Aqueles que reduzem à troca de partido, que está no poder, para resolver os problemas do racismo e das desigualdades são os que buscam enganar, dividir e iludir a classe trabalhadora de conjunto.
Os socialistas nunca deixam de lutar por essas transformações e alertamos sobre as crueldades e a força do capitalismo em intensificar a exploração com as retiradas de direitos e com o aumento das desigualdades, principalmente em suas crises.
Dia 20 de novembro sim, não dia 13 de maio!
Por todas as questões acima, não consideramos o dia 13 de maio como de libertação da escravidão como a história oficial. Pelo contrário, o tratamos como “Dia nacional de denúncia contra o racismo no Brasil” juntamente com o movimento negro.
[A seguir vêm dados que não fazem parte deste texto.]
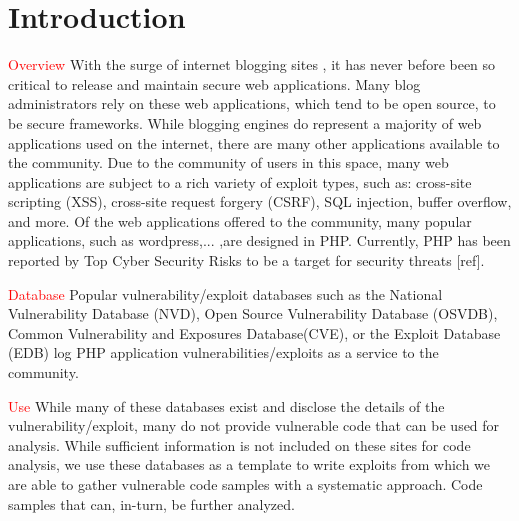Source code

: \documentclass[letterpaper,twocolumn,10pt]{article}
\begin{document}
\section{Introduction}

\textcolor{red}{Overview}
With the surge of internet blogging sites , it has never before been so critical to release and maintain secure web applications.   Many blog administrators rely on these web applications, which tend to be open source, to be secure frameworks.  While blogging engines do represent a majority of web applications used on the internet, there are many other applications available to the community.  Due to the community of users in this space, many web applications are subject to a rich variety of exploit types, such as: cross-site scripting (XSS), cross-site request forgery (CSRF), SQL injection, buffer overflow, and more.  Of the web applications offered to the community, many popular applications, such as wordpress,... ,are designed in PHP.  Currently, PHP has been reported by Top Cyber Security Risks to be a target for security threats [ref].\par

\textcolor{red}{Database}
Popular vulnerability/exploit databases such as the National Vulnerability Database (NVD), Open Source Vulnerability Database (OSVDB), Common Vulnerability and Exposures Database(CVE), or the Exploit Database (EDB) log PHP application vulnerabilities/exploits as a service to the community.   \par

\textcolor{red}{Use}
While many of these databases exist and disclose the details of the vulnerability/exploit, many do not provide vulnerable code that can be used for analysis.  While sufficient information is not included on these sites for code analysis, we use these databases as a template to write exploits from which we are able to gather vulnerable code samples with a systematic approach.  Code samples that can, in-turn, be further analyzed.
\par
\end{document}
Para nós, um dia a ser celebrado é o 20 de novembro, data em que Zumbi tombou na luta pela liberdade e contra a escravidão. Como diz Abdias do Nascimento “o dia da libertação a ser comemorado pelo negro ainda não chegou”, mas, “optou pelo dia 20 de novembro, que é a data da morte de Zumbi”.
O 20 de novembro, além da luta de Zumbi contra a escravidão e pela liberdade, também é uma alternativa à história oficial construída para retirar do povo negro o protagonismo dessa luta no Brasil. É importante ainda e destacamos que essa luta não se reduz a uma data de reivindicações da população negra trabalhadora e contra o racismo deve estar incorporada na nossa atuação cotidiana.
E quanto ao nosso modo de falar?
A linguagem, como um elemento de reprodução das ideias da classe dominante, também precisa ser combatida. E o nosso cotidiano está recheado de exemplos de palavras com significados que buscam desqualificar ou degenerar a parcela negra da classe trabalhadora.
No imaginário popular, em que as ideias da classe dominante se naturalizam, existem muitas: “a coisa está preta” como sinônimo de que está ruim; denegrir (de negro) para desqualificar a imagem ou a honra; “coisa de preto” relativo a mal feito, etc. Enfim, são muitas as palavras usadas no nosso cotidiano que foram introduzidas como expressão do racismo existente na nossa sociedade.
Nesse sentido, há também as palavras escravo/escrava ainda mais complicadas. São usadas para designar propriedade como se a condição de escravidão fosse algo natural, própria do ser das pessoas. Só que ninguém deve nascer escravo/a e muito menos escolhe ser escravo. Sob a forma de conquista da guerra (modo de produção escravo) ou sob a forma de negócios capitalistas (atividade mercantil controlada por grandes multinacionais) a escravização era imposta sobre as pessoas a sangue e a fogo.
Por isso, é muito importante também substituirmos palavras e termos. Nesse último exemplo, utilizarmos pessoas escravizadas para demonstrar de forma mais fiel a realidade, ou seja, pessoas não nasceram escravas, mas, foram escravizadas por um sistema social que sempre visou o lucro ao transformar gente em mercadoria.
Para muitos a questão da linguagem parece ser algo menos importante, mas não é. Pelo contrário. Aceitar essas palavras e termos, além do aspecto de associar a escravidão à condição do ser, há também a naturalização de relações escravistas ainda bastante vigentes em nossa sociedade, de preconceitos raciais, do racismo estrutural brasileiro e a descaracterização do “escravizador” (o rico, o burguês, o empresário, etc.), ou seja, todos os que lucram com as atividades de escravização de pessoas e como agente ativo do processo de escravização.
É muito importante incorporar na nossa ação direta e cotidiana a resistência aos padrões linguísticos impostos pela classe dominante, pois dizem muito sobre dominação.